*** Begin section ***

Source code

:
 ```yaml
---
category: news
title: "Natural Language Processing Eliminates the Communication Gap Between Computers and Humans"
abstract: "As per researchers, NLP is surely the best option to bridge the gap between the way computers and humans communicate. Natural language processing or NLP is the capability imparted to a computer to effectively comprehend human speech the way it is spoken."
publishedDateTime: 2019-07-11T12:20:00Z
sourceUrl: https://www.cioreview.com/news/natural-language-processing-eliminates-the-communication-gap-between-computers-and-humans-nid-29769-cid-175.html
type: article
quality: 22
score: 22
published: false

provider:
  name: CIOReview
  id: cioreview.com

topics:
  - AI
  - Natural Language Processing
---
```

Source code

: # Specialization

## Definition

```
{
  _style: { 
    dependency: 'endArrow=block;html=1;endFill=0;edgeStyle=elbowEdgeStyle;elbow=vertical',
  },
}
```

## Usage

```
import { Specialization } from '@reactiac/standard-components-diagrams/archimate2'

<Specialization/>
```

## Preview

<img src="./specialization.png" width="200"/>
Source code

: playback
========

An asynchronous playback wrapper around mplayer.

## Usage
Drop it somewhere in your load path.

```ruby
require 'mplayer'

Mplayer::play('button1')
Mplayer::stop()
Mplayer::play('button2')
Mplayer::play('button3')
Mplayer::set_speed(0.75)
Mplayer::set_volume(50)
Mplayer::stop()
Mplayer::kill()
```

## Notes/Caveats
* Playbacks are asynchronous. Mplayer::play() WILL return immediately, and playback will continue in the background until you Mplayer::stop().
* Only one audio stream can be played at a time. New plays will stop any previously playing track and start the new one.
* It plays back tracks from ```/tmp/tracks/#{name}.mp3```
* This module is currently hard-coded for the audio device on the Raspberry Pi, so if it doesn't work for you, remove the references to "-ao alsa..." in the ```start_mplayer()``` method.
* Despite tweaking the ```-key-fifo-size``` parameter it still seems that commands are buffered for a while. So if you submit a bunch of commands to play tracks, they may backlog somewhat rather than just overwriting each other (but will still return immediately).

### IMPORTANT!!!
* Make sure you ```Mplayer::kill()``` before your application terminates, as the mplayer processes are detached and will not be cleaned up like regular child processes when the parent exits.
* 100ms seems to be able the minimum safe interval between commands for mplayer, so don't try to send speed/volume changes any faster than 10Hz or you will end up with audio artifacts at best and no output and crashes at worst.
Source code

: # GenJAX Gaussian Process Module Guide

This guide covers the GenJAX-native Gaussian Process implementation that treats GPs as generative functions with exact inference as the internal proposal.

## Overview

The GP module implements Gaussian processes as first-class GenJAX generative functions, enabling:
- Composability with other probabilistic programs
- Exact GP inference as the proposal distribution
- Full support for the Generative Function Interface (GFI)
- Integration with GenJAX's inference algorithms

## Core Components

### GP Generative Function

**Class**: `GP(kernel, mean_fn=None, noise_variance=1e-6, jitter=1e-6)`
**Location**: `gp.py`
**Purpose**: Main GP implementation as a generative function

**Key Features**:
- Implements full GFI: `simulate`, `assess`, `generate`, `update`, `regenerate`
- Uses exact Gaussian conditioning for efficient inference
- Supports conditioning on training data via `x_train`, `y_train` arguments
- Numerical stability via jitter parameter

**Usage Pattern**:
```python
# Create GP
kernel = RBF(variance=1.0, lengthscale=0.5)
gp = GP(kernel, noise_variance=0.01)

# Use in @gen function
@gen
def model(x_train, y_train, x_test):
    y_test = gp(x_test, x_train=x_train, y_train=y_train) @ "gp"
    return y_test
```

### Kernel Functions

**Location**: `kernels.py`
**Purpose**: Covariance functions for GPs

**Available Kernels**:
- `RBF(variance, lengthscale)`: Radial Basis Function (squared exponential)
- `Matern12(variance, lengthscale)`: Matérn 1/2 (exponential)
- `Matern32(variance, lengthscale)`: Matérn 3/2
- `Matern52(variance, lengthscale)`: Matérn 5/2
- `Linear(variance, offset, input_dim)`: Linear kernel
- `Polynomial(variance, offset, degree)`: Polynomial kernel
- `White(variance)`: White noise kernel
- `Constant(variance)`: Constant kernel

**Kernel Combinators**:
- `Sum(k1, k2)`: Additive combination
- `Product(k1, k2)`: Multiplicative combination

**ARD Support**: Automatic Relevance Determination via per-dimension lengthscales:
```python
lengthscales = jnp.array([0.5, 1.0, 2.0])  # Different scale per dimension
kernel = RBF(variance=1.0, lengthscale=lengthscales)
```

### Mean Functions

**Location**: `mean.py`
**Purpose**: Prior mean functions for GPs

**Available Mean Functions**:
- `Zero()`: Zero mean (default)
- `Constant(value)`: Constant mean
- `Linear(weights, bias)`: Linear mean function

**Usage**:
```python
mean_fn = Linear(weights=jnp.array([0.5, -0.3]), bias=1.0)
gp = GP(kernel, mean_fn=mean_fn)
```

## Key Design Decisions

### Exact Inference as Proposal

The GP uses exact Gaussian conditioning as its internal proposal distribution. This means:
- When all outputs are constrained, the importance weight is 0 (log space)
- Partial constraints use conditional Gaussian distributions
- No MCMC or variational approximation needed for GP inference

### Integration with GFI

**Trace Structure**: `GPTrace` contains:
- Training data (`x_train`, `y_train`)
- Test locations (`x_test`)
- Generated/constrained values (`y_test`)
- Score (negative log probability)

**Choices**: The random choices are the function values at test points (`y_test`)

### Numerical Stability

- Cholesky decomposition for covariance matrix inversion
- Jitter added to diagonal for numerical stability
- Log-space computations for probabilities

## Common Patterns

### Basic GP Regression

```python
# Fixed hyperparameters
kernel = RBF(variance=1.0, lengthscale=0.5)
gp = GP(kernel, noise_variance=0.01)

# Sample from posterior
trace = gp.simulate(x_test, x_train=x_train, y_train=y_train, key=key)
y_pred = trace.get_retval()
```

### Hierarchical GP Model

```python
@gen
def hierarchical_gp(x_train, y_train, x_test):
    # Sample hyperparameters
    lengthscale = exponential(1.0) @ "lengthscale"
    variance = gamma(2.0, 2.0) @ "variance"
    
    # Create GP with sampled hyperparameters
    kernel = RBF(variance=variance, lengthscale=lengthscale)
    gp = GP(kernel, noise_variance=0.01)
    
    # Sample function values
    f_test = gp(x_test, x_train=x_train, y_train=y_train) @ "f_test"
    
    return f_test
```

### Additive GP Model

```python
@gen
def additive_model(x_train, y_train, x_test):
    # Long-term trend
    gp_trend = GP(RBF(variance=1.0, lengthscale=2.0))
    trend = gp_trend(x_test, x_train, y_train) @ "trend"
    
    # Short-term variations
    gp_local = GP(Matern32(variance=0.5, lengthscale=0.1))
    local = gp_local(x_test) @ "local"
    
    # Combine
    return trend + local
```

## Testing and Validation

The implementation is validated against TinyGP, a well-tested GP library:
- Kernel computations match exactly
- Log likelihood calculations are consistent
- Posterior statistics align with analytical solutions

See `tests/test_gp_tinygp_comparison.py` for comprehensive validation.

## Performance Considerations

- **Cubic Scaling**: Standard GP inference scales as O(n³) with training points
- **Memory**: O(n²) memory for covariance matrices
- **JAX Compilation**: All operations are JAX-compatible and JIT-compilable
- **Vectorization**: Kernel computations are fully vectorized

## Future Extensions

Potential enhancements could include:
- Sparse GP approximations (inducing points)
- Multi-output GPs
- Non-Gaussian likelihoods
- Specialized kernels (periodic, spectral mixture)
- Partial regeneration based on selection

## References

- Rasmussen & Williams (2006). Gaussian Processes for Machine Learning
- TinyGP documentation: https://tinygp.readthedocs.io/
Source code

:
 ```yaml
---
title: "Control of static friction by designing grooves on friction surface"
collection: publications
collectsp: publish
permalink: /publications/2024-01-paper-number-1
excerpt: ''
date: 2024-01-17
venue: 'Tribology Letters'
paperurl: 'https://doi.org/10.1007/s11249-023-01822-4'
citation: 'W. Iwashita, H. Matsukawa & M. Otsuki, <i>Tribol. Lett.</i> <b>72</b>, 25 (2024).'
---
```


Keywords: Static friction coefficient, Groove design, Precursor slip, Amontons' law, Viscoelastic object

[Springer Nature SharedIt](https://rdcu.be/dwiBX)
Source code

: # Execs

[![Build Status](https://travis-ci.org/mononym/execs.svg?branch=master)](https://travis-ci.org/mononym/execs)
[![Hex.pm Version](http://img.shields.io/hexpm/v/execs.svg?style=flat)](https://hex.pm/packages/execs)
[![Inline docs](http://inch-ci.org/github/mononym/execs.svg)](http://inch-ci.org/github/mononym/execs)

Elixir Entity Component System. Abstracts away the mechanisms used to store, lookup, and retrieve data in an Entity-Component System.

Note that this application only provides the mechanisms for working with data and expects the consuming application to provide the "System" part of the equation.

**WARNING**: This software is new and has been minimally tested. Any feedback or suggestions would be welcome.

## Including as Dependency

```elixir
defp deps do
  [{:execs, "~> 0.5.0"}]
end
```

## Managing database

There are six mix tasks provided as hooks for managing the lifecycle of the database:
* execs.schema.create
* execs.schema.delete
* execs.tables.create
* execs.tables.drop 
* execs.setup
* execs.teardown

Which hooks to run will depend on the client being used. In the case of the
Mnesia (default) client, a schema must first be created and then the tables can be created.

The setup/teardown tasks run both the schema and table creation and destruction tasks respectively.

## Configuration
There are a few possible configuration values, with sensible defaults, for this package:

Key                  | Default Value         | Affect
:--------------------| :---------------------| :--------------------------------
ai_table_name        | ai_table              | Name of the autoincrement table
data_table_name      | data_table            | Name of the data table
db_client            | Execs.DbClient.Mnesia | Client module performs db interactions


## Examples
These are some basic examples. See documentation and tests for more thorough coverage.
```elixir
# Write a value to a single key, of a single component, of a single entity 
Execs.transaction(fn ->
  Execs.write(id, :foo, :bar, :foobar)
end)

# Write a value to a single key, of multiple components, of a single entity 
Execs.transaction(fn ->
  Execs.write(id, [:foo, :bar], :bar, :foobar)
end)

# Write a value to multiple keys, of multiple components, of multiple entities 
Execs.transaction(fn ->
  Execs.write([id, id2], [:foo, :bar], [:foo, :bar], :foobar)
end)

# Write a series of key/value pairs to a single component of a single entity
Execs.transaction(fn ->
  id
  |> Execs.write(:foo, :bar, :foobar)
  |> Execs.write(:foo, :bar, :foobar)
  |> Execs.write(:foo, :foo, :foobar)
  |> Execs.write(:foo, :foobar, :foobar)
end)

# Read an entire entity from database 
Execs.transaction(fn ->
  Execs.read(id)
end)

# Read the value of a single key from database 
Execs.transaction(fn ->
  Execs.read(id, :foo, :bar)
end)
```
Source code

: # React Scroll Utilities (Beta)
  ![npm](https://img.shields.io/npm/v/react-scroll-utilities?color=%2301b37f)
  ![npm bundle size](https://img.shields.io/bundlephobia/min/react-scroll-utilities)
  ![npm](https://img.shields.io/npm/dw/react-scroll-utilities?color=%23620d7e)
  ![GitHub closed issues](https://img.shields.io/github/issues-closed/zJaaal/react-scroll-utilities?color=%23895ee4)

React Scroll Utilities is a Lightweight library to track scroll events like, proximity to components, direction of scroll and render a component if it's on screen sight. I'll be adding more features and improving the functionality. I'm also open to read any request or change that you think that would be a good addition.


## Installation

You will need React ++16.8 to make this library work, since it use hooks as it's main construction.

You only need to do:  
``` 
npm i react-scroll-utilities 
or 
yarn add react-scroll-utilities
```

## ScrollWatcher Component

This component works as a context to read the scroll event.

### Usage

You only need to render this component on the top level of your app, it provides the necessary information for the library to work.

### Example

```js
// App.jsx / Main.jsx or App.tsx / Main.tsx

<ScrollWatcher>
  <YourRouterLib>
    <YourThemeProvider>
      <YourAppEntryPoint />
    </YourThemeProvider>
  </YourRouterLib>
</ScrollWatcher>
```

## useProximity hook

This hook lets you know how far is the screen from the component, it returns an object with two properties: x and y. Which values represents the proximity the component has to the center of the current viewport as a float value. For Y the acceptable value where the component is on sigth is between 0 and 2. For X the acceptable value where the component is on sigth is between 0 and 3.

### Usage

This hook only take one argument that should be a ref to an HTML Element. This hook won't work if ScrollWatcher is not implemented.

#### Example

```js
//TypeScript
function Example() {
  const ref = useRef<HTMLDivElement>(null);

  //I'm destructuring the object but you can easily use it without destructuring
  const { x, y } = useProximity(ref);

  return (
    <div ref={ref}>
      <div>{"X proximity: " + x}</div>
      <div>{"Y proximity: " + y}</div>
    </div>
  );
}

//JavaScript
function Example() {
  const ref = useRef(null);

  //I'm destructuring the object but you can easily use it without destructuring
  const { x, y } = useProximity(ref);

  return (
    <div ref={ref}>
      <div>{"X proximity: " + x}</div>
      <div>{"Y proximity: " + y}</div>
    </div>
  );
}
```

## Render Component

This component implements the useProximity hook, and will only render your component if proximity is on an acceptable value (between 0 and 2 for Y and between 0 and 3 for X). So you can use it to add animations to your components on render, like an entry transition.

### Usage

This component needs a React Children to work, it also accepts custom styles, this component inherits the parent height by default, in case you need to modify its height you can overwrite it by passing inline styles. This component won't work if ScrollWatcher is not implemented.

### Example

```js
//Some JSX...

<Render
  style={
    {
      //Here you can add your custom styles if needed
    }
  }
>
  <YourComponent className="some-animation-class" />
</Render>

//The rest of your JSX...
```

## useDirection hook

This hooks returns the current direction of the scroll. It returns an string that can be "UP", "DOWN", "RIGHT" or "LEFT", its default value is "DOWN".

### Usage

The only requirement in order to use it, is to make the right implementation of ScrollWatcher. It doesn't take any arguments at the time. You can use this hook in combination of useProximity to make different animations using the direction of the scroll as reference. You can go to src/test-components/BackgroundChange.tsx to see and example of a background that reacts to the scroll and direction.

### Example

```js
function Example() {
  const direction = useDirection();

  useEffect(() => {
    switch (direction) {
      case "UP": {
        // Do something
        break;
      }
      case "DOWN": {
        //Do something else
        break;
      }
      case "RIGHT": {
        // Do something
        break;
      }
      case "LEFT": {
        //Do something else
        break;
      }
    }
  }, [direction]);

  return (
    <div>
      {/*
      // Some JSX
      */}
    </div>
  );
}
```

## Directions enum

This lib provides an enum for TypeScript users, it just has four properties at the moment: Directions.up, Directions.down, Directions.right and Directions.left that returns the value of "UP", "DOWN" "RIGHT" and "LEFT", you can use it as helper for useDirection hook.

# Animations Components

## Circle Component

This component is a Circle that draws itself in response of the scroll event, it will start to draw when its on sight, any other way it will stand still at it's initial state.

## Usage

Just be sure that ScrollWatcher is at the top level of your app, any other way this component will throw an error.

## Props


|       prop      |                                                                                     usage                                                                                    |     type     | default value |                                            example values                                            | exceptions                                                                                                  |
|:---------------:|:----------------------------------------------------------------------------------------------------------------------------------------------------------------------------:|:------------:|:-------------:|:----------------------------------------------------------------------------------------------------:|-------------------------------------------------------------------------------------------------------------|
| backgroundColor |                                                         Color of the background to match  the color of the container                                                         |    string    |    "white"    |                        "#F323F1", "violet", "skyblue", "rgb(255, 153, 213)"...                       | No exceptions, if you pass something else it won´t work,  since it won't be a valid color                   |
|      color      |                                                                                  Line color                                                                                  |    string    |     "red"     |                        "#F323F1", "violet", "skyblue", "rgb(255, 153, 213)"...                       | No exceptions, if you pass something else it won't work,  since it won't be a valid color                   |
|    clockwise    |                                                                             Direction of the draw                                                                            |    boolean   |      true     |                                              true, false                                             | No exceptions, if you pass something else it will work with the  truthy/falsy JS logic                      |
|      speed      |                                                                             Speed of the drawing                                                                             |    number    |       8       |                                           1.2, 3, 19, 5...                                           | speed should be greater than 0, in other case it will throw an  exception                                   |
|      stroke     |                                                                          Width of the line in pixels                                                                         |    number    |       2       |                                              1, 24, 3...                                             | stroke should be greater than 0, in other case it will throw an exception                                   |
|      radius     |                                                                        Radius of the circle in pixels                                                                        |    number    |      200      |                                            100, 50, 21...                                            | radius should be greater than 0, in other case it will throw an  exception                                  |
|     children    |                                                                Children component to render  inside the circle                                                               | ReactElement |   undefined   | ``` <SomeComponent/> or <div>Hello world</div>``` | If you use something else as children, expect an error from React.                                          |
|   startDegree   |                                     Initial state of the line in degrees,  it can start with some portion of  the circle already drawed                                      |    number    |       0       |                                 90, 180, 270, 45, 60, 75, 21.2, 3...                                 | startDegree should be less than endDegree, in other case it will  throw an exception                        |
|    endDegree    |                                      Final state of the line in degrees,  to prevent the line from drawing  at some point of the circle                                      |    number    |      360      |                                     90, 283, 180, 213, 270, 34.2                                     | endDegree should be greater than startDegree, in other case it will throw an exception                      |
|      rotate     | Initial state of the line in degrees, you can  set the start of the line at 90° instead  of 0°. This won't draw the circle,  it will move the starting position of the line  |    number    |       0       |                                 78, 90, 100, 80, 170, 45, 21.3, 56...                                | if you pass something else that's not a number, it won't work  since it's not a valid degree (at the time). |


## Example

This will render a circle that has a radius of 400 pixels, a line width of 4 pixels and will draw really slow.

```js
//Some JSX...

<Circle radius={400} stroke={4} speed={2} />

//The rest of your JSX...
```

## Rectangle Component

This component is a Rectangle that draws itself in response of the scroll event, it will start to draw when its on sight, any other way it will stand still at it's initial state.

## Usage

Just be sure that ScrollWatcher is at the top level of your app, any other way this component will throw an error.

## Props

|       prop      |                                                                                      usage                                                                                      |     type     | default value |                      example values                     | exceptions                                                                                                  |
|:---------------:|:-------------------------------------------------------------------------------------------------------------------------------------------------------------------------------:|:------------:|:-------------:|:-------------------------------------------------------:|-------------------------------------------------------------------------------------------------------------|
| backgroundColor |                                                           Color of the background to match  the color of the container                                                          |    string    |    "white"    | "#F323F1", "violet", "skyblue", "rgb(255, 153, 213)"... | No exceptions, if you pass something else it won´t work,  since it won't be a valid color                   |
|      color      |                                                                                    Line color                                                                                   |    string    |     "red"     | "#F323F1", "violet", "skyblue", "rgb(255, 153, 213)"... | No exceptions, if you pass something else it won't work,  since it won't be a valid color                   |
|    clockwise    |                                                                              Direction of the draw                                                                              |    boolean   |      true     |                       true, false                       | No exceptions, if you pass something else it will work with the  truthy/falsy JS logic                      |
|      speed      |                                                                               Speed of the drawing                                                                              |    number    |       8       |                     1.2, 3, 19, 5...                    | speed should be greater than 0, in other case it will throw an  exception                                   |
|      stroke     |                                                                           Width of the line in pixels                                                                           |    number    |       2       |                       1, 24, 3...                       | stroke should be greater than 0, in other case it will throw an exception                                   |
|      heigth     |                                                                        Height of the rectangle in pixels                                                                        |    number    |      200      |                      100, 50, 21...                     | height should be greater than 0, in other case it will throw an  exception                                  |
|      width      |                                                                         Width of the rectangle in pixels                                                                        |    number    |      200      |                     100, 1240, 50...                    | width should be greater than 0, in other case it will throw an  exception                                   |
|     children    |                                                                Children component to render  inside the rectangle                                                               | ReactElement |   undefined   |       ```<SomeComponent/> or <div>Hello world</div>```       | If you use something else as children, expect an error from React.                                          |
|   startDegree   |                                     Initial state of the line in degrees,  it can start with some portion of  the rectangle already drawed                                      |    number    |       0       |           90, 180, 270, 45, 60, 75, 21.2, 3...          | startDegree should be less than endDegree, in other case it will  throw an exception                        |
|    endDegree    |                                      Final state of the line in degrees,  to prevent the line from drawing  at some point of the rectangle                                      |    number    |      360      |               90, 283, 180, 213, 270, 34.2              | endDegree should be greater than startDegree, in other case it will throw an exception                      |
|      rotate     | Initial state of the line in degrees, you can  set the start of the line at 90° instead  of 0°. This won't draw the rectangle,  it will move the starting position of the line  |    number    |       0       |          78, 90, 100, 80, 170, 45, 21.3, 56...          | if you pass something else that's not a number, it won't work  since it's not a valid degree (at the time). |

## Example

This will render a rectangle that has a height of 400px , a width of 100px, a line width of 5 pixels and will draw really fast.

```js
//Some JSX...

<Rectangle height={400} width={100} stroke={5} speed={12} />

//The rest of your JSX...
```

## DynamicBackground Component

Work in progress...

*** End section ***

Work instructions
List the lines of the material in which the word "Linear" occurs.

Result of this exercise
- `Linear(variance, offset, input_dim)`: Linear kernel
- `Linear(weights, bias)`: Linear mean function
mean_fn = Linear(weights=jnp.array([0.5, -0.3]), bias=1.0)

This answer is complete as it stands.